Educational Philosophy Underlying Professor Cramwell's History


Professor Cramwell’s History intends to do 2 things:
 A) Be fun and interesting to play
 B) Impart the player with a skeletal but comprehensive understanding of history

After playing this game you should be able to order many major events in history both absolutely and with respect to each other. Gaining this knowledge will then further allow you to place all subsequent reading you do within a mental framework and should reinforce whatever new knowledge you learn and whatever old knowledge you already have; nothing will stand alone.

The questions are written to give both an absolute knowledge of history (i.e. dates, ordering) and a qualitative understanding, with facts reflecting the zeitgeist of an era.

The way the first type of question operates is obvious. But perhaps the second type of question is even more important because this type of question contains seeds of vast knowledge within its very statement. For example, take a very trivial question like this one:

How many animals were sacrificed when Caesar became Emperor?

Think about what knowledge is linked to this trivial question for someone who doesn’t know anything about history:
1) There was someone named Caesar
2) He became an Emperor of something
3) In that empire they sacrificed a lot of animals

By just reading the question you get a lot of information. This is the point of many of the questions; to impart knowledge this way. When you get a further question that explains that Caesar was emperor of Rome you already have an idea of what Rome was, at least in part: you know it was an empire at some point, you suspect it was brutal.

Thus someone with no knowledge of history can learn history simply by playing a game.

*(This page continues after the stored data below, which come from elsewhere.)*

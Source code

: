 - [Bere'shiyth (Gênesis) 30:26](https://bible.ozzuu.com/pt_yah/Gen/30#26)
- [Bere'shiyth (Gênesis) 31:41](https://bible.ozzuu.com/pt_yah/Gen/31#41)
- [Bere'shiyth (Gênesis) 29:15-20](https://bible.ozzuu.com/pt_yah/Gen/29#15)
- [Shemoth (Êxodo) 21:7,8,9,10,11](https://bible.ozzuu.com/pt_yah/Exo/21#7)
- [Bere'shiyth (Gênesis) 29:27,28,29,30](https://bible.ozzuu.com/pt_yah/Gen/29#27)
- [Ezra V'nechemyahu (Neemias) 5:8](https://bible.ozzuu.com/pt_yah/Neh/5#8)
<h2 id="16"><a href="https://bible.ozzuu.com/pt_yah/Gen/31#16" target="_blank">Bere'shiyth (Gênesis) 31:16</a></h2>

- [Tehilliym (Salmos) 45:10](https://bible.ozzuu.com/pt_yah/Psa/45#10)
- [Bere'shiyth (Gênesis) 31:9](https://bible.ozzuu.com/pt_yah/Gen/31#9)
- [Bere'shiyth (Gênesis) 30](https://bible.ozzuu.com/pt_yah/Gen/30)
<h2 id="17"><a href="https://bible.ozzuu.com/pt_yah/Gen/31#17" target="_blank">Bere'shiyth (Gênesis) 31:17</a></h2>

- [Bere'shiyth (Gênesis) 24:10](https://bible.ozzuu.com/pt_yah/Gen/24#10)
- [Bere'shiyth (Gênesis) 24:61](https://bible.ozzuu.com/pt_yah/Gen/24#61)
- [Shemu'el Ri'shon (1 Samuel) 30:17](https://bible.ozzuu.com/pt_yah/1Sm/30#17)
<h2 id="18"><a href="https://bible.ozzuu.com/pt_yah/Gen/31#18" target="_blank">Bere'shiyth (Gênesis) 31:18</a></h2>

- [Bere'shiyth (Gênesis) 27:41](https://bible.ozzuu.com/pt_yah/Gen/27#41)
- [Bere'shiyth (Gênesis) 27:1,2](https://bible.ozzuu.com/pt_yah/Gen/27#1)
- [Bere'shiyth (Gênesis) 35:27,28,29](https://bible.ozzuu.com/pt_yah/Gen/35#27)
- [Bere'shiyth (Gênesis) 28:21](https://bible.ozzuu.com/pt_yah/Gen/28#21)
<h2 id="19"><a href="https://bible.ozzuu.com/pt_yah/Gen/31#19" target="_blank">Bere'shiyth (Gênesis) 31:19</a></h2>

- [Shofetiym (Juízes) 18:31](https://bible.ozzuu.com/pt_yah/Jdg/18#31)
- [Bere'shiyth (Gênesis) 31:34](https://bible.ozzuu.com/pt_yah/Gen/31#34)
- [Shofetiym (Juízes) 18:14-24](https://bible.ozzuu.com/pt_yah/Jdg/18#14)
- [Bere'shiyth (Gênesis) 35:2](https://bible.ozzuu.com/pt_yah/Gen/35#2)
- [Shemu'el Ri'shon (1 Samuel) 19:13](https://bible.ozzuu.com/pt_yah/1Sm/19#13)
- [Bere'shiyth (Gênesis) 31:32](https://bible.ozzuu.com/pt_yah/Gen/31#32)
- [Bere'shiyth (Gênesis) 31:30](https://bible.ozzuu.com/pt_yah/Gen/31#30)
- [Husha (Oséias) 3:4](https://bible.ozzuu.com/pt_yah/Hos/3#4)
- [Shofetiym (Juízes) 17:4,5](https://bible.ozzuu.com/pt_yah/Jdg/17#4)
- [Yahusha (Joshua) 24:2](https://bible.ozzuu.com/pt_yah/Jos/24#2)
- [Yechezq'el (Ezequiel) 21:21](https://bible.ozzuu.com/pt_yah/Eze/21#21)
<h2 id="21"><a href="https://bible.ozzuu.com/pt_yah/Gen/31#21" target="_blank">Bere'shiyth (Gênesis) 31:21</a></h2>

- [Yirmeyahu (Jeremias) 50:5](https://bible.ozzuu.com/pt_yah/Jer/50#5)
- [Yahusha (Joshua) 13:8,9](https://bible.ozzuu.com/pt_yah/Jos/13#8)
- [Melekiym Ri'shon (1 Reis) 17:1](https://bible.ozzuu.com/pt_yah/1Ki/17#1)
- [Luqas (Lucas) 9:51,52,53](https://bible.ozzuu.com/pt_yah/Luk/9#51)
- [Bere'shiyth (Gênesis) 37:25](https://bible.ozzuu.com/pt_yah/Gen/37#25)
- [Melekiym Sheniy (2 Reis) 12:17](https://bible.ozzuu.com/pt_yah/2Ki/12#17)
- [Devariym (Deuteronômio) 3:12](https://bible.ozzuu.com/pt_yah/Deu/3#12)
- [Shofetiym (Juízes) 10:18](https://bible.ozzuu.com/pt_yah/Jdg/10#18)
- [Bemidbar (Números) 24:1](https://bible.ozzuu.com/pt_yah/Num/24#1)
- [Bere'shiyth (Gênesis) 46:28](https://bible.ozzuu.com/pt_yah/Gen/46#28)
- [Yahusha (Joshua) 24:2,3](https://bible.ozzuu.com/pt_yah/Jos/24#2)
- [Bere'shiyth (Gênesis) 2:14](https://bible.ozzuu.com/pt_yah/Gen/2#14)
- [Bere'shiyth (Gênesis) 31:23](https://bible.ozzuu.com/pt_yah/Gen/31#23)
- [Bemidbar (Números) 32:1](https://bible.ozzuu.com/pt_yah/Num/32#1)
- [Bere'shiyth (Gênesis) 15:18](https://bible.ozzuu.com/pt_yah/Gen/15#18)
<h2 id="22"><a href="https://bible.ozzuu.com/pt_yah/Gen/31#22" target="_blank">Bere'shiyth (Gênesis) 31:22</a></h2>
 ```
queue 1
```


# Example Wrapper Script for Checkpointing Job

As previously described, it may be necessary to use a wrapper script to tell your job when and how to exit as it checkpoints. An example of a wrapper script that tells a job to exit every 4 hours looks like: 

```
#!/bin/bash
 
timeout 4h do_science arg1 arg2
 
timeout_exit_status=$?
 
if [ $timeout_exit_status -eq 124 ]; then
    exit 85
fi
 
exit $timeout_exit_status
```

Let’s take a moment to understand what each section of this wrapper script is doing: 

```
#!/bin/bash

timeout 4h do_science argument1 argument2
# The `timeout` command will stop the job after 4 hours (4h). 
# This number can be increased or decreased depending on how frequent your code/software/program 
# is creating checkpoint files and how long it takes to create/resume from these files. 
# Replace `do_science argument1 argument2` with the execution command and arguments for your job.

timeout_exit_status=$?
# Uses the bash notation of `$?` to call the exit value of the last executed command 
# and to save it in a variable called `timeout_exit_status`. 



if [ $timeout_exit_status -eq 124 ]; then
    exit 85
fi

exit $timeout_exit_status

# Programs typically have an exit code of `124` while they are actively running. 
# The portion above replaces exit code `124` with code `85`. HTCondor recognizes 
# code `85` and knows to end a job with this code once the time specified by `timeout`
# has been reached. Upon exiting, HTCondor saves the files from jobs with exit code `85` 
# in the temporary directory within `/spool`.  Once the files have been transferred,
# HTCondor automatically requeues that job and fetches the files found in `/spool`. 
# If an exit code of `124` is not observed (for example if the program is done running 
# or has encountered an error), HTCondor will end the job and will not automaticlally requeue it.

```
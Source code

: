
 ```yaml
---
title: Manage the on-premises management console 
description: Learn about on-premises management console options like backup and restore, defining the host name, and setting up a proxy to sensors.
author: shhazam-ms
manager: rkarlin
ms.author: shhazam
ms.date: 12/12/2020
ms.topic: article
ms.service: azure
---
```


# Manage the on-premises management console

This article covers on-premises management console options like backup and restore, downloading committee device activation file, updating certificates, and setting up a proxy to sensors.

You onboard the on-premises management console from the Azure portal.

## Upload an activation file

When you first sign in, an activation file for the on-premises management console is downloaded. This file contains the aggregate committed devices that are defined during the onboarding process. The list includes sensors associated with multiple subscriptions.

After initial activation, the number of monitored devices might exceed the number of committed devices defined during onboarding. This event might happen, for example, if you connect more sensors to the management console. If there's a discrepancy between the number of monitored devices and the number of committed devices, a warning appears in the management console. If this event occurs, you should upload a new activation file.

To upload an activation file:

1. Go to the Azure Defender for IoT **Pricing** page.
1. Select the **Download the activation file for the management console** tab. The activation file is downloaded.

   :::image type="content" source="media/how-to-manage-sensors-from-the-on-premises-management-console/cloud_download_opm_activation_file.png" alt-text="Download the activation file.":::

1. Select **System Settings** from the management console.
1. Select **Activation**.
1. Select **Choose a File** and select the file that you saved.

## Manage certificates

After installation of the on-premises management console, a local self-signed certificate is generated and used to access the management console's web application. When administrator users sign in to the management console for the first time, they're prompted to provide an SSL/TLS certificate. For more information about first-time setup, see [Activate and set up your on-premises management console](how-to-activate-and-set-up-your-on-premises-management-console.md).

The great advantage of a game with properly written questions over a book (at least for initial learning of simple facts) is that knowledge validation and knowledge transmission are performed simultaneously and that feedback is instant. Of course this only works up to a point, eventually you have to move beyond knowledge that can be game-ified if you want to truly master a subject.

So, if I was playing the game for the first time, I wouldn’t try to just finish all the challenges immediately, I would just meander through history in my few spare moments and soak up information slowly and widely. Enjoying the experience of learning, because (at least I think) learning is fun, facts are fun, because reality is just very interesting.